The pre-intervention survey involved live telephone interviews with a total of 3,000 residents in the 20 treatment precincts (25.8% response rateFootnote 12) and 3,000 residents in the 20 control precincts (26.6% response rate). The post-intervention survey involved live telephone interviews with 3,037 residents in the 20 treatment precincts (28.9% response rate) and 3,020 residents in the 20 control precincts (29.3% response rate). The response rates did not significantly differ between the treatment and control groups during the pre-intervention (two-sample difference of proportions |z| = 0.7046, p = 0.4810) and post-intervention periods (two-sample difference of proportions |z| = 0.344, p = 0.733), suggesting that any existing nonresponse bias would be similar in the treatment and control groups and not impact the ability to detect differences in resident perceptions over time.

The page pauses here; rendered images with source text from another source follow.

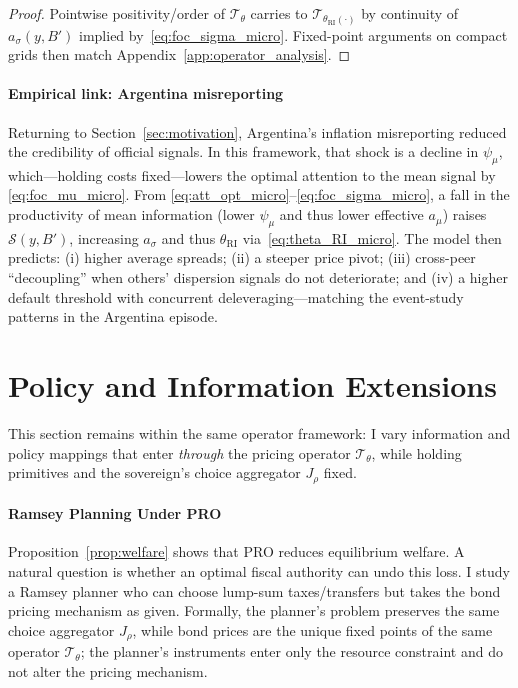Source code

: \documentclass[12pt]{article}
\theoremstyle{plain}
\begin{document}
\begin{proof}
	Pointwise positivity/order of $\mathcal T_\theta$ carries to
	$\mathcal T_{\theta_{\mathrm{RI}}(\cdot)}$ by continuity of $a_\sigma(y,B')$ implied by~\eqref{eq:foc_sigma_micro}. Fixed-point arguments on compact grids then match Appendix~\ref{app:operator_analysis}.
\end{proof}

\paragraph{Empirical link: Argentina misreporting}
Returning to Section~\ref{sec:motivation}, Argentina's inflation misreporting
reduced the credibility of official signals. In this framework, that shock is a
decline in $\psi_\mu$, which—holding costs fixed—lowers the optimal attention
to the mean signal by \eqref{eq:foc_mu_micro}. From
\eqref{eq:att_opt_micro}–\eqref{eq:foc_sigma_micro}, a fall in the productivity
of mean information (lower $\psi_\mu$ and thus lower effective $a_\mu$) raises
$\mathcal S(y,B')$, increasing $a_\sigma$ and thus $\theta_{\mathrm{RI}}$
via~\eqref{eq:theta_RI_micro}. The model then predicts: (i) higher average
spreads; (ii) a steeper price pivot; (iii) cross-peer “decoupling” when others’
dispersion signals do not deteriorate; and (iv) a higher default threshold with
concurrent deleveraging—matching the event-study patterns in the Argentina
episode.

\section{Policy and Information Extensions}\label{sec:extensions}

This section remains within the same operator framework: I vary information and
policy mappings that enter \emph{through} the pricing operator $\mathcal
	T_\theta$, while holding primitives and the sovereign's choice aggregator
$J_\rho$ fixed.

\paragraph{Ramsey Planning Under PRO}\label{sec:ramsey}
Proposition~\ref{prop:welfare} shows that PRO reduces equilibrium welfare. A
natural question is whether an optimal fiscal authority can undo this loss. I
study a Ramsey planner who can choose lump-sum taxes/transfers but takes the
bond pricing mechanism as given. Formally, the planner's problem preserves the
same choice aggregator $J_\rho$, while bond prices are the unique fixed points
of the same operator $\mathcal T_\theta$; the planner's instruments enter only
the resource constraint and do not alter the pricing mechanism.
\end{document}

These response rates are also consistent with other recent telephone surveys of citizens who have interacted with police (34.4% in Rosenbaum et al., 2015; 25.0% in Malm et al., 2016; 27.8% in White et al., 2017). The proportion of respondents who were surveyed via cellphones relative to landlines also did not differ significantly across experimental groups in the pre-intervention (treatment = 71% cellphone, 29% landline; control = 72% cellphone, 28% landline; two-sample difference of proportions |z| = 0.858, p = 0.391) and post-intervention periods (treatment = 85% cellphone, 15% landline; control = 84% cellphone, 14% landline; two-sample difference of proportions |z| = 1.070, p = 0.284).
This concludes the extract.